宇都宮家庭裁判所 昭和34年(家イ)173号 審判 1959年8月10日
本籍 朝鮮黄海道 住所 栃木県
橋本キミこと 申立人 全キミ(仮名)
本籍 朝鮮黄海道 住所 栃木県
橋本忠一こと 相手方 全順生(仮名)
主文
相手方が昭和一八年一二月○○日朝鮮黄海道瑞興郡○○面長受付にかかる認知届出により申立人を自己の子であるとしてなした認知は無効であることを確認する。
理由
申立人は主文同旨の調停並びに審判を求める旨申立て、その事由の要旨は申立人の母橋本ノブこと全ノブは相手方と婚姻前昭和七年八月頃栃木県下都賀郡○○町大字○○八〇四番地相川好正と懇意となり情交関係を結ぶようになつたが同人の父母に反対され結婚するに至らなかつたものであるが、昭和八年四月○日(戸籍には昭和九年一月○○日生と記載されているがそれは届出の誤である)申立人を出生した。
これより先昭和八年一月頃申立人の母ノブは相川好正との関係をたち、その後昭和一〇年四月頃申立人を連れ子として相手方の許に嫁ぎ、昭和一八年九月○○日法律上の婚姻届出をした。そのようなことから相手方は申立人を事実上親子関係がないのに恰も実子の如く装い、昭和一八年一二月○○日朝鮮黄海道瑞興郡○○面長に対し申立人を自己の子として認知する旨の届出をなし同日受付られたため申立人は母ノブの婚姻前の戸籍から父である相手方の戸籍に入籍された。
しかし相手方の申立人に対する認知は真実の親子関係が存在しない無効のものであるから主文同旨の調停及び審判を求めるというにある。

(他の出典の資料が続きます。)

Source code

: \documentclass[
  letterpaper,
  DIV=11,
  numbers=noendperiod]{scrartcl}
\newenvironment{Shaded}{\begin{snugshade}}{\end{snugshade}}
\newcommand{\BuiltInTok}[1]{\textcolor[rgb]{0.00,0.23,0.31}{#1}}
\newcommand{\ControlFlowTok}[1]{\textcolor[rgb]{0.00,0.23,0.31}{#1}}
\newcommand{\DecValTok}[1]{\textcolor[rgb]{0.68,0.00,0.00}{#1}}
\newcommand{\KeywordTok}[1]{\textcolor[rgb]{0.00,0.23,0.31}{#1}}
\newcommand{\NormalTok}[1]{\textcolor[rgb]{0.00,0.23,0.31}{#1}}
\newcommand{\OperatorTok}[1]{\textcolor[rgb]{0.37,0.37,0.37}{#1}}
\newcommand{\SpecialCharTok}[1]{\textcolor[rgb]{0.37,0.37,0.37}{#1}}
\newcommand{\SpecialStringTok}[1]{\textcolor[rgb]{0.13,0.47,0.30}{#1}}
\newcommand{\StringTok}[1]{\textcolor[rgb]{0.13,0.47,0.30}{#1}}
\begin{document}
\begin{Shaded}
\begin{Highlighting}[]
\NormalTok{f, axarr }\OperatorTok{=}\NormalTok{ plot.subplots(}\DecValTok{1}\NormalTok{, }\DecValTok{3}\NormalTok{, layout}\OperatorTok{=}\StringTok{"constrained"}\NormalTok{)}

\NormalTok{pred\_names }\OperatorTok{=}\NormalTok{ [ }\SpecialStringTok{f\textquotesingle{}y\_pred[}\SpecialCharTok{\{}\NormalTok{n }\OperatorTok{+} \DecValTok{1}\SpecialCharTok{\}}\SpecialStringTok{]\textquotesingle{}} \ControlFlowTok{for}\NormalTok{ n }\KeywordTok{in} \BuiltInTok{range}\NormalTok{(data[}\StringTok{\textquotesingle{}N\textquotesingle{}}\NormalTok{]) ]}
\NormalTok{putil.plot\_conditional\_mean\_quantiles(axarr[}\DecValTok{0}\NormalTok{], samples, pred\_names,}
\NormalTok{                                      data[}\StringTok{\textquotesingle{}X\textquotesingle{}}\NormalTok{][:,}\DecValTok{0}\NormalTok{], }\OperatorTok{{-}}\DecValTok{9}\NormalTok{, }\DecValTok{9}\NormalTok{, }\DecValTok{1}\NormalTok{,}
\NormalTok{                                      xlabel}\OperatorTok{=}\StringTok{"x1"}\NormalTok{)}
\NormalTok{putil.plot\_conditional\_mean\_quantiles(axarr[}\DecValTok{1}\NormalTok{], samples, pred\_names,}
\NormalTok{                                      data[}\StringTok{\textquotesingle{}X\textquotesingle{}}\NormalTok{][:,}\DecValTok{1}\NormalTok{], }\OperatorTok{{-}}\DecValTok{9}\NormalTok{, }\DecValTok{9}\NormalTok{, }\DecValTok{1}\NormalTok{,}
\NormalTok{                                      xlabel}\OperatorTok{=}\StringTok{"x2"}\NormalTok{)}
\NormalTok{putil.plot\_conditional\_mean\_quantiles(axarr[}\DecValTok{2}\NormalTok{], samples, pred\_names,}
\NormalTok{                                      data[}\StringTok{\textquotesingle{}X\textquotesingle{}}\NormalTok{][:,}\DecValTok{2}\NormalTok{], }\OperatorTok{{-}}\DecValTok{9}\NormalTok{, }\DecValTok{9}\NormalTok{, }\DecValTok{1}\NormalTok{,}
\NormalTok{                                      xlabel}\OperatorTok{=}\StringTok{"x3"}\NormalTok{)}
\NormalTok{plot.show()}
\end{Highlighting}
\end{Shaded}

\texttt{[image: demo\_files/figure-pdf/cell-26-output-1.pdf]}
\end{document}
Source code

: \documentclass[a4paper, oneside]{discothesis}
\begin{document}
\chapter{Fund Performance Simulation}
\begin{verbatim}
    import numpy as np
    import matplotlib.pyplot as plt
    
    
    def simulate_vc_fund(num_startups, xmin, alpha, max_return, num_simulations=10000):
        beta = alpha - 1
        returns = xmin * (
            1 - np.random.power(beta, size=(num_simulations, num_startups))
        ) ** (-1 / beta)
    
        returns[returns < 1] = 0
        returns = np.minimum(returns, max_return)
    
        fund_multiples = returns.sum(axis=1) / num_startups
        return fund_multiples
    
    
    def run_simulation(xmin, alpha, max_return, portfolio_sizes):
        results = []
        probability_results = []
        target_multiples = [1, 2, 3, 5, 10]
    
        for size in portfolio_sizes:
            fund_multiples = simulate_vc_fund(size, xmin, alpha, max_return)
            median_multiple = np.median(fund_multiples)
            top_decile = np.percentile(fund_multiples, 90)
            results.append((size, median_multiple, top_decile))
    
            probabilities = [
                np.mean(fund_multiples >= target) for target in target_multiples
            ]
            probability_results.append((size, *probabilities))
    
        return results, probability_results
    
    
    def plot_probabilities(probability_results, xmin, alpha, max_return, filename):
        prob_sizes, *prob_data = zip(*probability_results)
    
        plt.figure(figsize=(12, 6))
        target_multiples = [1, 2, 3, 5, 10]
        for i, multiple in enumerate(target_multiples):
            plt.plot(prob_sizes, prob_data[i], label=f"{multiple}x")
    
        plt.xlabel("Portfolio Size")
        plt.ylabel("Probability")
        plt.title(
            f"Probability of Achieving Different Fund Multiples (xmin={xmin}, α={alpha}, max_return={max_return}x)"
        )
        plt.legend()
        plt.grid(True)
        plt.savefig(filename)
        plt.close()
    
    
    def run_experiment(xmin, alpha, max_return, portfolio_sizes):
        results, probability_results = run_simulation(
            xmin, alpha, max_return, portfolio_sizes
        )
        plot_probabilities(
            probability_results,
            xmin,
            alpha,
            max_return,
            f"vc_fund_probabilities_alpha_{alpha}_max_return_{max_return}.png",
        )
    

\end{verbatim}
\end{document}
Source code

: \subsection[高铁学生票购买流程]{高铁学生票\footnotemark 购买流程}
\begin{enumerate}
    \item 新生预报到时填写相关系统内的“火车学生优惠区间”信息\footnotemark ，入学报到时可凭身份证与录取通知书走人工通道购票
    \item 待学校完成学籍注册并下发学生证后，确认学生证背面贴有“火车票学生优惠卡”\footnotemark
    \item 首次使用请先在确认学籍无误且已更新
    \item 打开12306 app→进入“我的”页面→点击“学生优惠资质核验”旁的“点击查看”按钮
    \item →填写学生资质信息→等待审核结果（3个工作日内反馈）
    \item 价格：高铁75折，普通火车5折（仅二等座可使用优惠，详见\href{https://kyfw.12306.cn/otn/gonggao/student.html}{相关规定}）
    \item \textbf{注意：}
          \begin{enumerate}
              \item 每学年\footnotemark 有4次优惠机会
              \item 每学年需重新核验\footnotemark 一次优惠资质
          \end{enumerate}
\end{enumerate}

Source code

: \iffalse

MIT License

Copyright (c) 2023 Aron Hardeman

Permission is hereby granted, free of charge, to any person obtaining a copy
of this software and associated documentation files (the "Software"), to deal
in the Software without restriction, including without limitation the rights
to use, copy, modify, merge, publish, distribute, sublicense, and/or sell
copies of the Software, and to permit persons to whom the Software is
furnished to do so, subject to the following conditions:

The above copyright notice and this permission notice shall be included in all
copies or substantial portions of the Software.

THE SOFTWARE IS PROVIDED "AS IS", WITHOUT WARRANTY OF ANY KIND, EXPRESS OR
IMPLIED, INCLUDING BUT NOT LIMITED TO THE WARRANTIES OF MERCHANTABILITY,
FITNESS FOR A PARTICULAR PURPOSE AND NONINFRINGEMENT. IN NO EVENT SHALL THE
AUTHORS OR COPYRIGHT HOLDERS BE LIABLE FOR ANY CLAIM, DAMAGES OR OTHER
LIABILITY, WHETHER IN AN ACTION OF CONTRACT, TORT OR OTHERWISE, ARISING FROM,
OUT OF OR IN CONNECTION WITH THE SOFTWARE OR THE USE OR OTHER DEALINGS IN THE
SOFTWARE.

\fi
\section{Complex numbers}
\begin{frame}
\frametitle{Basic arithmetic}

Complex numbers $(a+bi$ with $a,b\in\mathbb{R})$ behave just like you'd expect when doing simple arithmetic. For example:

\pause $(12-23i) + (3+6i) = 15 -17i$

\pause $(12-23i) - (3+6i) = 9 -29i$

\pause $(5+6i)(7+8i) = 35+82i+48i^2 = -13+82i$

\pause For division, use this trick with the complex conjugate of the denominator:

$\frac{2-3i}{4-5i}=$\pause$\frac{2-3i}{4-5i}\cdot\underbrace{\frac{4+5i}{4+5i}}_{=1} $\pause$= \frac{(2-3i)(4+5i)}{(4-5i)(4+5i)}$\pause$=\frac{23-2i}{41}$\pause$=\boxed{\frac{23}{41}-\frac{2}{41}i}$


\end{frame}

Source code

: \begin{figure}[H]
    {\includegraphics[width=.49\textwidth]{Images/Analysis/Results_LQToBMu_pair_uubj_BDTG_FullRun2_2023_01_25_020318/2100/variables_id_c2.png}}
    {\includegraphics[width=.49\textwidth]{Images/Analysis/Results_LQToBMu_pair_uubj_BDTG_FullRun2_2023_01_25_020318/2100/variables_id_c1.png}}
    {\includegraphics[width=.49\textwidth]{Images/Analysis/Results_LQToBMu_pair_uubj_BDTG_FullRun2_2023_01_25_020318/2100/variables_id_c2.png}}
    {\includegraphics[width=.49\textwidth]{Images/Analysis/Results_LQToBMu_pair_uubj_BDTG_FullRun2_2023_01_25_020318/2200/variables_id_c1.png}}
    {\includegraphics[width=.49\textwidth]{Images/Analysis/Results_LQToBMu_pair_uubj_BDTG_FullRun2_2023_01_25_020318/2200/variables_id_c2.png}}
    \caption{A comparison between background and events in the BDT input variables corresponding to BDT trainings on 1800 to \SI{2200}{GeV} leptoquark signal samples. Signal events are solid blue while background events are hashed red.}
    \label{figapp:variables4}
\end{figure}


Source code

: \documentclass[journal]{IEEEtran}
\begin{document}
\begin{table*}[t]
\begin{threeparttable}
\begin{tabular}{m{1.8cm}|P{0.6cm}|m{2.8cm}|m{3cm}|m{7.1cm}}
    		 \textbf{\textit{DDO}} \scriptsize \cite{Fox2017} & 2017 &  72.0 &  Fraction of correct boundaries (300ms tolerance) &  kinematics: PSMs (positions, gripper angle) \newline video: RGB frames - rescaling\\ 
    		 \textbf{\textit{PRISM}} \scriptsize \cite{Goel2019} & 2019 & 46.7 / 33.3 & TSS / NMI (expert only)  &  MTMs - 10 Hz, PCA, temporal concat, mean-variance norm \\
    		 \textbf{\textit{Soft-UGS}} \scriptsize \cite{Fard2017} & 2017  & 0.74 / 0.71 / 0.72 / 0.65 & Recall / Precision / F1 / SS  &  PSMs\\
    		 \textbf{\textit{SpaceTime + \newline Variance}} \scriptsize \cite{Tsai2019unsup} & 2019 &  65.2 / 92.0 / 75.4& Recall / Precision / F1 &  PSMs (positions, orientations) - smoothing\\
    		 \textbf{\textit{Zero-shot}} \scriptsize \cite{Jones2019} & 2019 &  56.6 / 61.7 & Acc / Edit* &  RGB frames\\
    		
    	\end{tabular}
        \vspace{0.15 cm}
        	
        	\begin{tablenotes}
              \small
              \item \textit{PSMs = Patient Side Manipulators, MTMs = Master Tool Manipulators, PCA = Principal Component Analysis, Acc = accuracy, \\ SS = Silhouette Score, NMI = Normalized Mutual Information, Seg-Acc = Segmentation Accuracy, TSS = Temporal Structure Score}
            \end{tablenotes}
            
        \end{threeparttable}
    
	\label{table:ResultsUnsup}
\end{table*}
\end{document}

本件につき昭和三四年七月九日開かれた当裁判所の調停委員会の調停において当事者間に合意が成立し、相手方が昭和一八年一二月○○日申立人を自己の子であるとしてなした認知は申立人と相手方との間に真実の親子関係が存在しないので無効であることにつき当事者間に争がないので、当裁判所は関係者の戸籍謄抄本を始め当事者雙方の審問及び証人橋本ノブこと全ノブ同相川好正の尋問をなす等必要な事実の調査をなした結果、本件の事実関係は申立人の上記主張のとおりであることが認められる。
而して申立人(形式上)と相手方及び母ノブは北朝鮮人であるところ法例第一八条によれば、認知の要件は子については認知の当時子の属する国の法律によるべきものとされているから申立人については日本民法によるべきであるが同法において、認知の当事者間に親子関係の存在すべきことは認知の最大要件というべくこれをかく認知はいかに形式上認知の外形を備えて居つても実質上無効であることは明瞭であり又父母については認知の当時父又は母の属する国の法律により定めるべきであり、認知の効力は父又は母の本国法即北朝鮮の法建に依るべきものとせられているが(尤も母ノブと相手方とは昭和三〇年八月○○日栃木県下都賀郡○○町役場に離婚の届出をなしこれが受理されているが両人が認知当時は勿論現在も北朝鮮人であることにかわりはない)北朝鮮の法律は現在当裁判所においてもこれをつまびらかにすることができない。従つてこのような場合には条理によつてこれを判断すべきものである。よつて条理に基いてこれを検討するに認知については当事者間に真実の親子関係の存在することが最も重要な要件であることは事柄の性質上当然であり、これを欠く認知が無効であることは何人にも明瞭な道理であるといわなければならない。
よつて申立人が親子関係のない相手方より自己の子としてなされた本件認知の無効であることは条理上も当然であり日本の法律も是認する処であるからその確認を求める本申立は正当として認容さるべき理由があるので調停委員会の調停において当事者間に成立した合意に相当する審判をなすを相当と認め、家事審判法第二三条法例第一八条に則り主文のとおり審判をする。